This is not another column meant to revive the nation’s long fascination with Charles Manson. Countless articles have appeared about the evil mastermind and the seven murders most associated with his name. This column is written to remind society what can create such a monster.

You have likely read about Manson’s uncaring teenage mother. By 14, young Manson was living on his own, surviving as a petty thief. Wherever he went, he was described as a discipline problem.

1970s America did not become captivated with Manson because he was a cold-blooded killer. In fact, there is no proof he ever murdered anyone. It was the power he held over his ragtag followers and his ability to get them to kill for him — at two separate homes on two consecutive evenings in August 1969 — that mesmerized the nation. After the bloody facts of the Manson Family killing sprees, something visceral happened. America got scared.

Gun sales soared in and around the Los Angeles crime scenes. Security guards and home alarms were in big demand. Author Joan Didion wrote that she believed “the 1960s ended abruptly on Aug 9, 1969, at the exact moment when the word of the murders … traveled like brushfire through the community.”

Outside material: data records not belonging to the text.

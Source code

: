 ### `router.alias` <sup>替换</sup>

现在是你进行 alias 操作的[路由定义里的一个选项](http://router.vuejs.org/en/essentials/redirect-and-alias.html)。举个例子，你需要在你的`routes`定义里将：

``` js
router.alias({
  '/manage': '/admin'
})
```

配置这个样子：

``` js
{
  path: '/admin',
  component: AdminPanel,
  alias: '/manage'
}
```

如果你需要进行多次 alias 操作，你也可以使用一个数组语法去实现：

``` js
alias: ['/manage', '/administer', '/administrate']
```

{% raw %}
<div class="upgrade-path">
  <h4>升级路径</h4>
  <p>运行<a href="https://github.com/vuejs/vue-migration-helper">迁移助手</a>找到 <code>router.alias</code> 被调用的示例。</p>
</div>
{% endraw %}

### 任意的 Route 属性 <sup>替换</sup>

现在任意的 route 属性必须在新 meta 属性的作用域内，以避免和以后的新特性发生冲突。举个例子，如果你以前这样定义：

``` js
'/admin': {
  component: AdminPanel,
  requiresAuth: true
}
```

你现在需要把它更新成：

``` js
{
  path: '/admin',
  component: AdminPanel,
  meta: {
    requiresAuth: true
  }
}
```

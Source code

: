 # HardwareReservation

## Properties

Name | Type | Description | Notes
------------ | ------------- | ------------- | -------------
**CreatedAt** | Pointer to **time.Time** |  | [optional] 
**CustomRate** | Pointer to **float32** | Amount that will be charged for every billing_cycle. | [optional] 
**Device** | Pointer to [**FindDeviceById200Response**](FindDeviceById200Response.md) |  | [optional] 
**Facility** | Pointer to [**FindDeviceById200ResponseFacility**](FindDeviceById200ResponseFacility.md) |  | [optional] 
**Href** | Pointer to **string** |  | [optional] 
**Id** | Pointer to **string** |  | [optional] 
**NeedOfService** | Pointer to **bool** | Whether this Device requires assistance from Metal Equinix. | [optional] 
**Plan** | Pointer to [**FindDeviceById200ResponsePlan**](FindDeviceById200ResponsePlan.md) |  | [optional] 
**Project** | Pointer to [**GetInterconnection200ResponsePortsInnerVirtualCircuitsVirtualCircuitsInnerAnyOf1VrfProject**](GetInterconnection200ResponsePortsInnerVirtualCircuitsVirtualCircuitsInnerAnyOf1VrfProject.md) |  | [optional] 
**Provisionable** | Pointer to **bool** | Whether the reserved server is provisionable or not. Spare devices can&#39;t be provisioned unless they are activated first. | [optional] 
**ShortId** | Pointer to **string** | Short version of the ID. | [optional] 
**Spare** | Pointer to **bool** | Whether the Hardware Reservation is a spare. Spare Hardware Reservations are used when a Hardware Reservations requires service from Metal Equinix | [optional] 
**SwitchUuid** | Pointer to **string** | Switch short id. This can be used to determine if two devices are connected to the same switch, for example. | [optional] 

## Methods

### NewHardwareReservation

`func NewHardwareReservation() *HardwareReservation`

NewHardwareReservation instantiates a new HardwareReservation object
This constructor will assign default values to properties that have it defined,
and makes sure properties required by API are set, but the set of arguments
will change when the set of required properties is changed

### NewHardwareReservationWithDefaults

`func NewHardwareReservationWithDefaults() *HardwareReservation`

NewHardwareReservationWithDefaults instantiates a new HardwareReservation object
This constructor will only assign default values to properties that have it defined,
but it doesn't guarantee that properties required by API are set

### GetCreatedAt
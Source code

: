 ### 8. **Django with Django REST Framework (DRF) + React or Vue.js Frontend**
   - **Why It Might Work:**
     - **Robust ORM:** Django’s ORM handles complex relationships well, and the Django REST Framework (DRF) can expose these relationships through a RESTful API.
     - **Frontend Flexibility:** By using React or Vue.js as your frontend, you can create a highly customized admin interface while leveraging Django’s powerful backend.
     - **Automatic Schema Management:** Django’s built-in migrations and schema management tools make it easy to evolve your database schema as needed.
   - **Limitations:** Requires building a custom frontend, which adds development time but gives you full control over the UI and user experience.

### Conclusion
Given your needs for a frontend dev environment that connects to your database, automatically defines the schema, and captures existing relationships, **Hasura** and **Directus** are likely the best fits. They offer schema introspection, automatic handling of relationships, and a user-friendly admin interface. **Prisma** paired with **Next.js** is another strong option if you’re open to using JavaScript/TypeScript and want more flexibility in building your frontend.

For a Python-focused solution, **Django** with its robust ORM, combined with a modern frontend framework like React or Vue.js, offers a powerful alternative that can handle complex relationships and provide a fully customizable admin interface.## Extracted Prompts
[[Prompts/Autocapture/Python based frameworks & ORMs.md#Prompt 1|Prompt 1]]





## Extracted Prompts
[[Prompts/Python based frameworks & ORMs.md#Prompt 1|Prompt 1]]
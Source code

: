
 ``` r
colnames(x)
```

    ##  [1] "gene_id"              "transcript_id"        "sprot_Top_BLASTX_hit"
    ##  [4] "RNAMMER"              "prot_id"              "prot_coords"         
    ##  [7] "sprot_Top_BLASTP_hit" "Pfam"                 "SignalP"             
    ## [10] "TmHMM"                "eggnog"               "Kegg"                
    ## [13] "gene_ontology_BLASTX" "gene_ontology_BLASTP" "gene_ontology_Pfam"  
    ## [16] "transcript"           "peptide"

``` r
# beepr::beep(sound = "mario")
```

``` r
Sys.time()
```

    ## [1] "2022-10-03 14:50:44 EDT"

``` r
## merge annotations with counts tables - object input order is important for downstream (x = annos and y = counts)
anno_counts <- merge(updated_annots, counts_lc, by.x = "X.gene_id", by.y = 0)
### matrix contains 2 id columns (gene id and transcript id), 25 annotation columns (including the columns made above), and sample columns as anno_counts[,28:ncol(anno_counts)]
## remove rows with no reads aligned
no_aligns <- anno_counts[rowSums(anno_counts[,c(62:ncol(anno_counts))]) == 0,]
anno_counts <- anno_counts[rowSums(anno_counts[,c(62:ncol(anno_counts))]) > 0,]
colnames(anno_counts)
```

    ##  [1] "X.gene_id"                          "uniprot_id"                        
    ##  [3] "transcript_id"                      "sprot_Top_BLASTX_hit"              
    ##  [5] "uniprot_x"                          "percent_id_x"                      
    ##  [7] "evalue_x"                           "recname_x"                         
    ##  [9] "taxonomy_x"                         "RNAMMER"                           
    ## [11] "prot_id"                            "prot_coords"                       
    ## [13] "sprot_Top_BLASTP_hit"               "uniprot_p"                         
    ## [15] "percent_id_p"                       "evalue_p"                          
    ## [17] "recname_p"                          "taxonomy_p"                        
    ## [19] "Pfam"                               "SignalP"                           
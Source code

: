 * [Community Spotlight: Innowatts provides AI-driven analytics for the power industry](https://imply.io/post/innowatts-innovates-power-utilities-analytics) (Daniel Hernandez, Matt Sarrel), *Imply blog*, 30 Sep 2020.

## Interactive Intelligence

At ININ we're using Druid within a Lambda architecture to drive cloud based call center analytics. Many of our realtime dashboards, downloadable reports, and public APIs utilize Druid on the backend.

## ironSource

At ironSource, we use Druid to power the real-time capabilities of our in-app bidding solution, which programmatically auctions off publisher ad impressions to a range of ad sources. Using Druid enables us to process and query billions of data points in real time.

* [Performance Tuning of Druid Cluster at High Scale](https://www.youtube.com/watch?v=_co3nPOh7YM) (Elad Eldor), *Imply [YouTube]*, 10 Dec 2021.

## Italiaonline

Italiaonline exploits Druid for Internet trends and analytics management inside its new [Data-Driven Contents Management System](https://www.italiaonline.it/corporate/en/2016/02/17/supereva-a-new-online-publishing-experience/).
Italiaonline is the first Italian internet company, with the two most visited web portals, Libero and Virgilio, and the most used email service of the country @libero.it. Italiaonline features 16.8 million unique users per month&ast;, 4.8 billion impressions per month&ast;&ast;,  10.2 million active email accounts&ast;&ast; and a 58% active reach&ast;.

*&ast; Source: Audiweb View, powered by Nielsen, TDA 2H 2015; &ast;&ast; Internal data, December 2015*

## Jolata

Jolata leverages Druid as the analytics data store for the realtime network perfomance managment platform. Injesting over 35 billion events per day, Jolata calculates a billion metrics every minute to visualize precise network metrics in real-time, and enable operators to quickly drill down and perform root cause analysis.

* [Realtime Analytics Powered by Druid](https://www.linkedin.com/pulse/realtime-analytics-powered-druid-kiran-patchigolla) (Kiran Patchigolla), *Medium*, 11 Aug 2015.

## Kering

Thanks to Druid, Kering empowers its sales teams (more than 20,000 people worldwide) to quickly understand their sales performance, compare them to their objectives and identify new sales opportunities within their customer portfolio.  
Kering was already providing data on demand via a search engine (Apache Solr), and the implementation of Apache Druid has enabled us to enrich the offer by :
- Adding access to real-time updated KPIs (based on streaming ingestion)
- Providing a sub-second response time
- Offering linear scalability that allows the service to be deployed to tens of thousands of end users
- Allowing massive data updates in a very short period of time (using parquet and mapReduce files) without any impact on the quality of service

A short time after the Manson Family’s seven-month trial, the FBI began to notice a trend. It discovered that seemingly random murders shared specific characteristics. Young co-eds in locations across the country were being killed. Young boys were disappearing in Cook County, Ill., and presumed dead. And bodies began to turn up in a riverbed in Rochester, N.Y.. To the bureau’s horror, there were multiple active serial killers at large.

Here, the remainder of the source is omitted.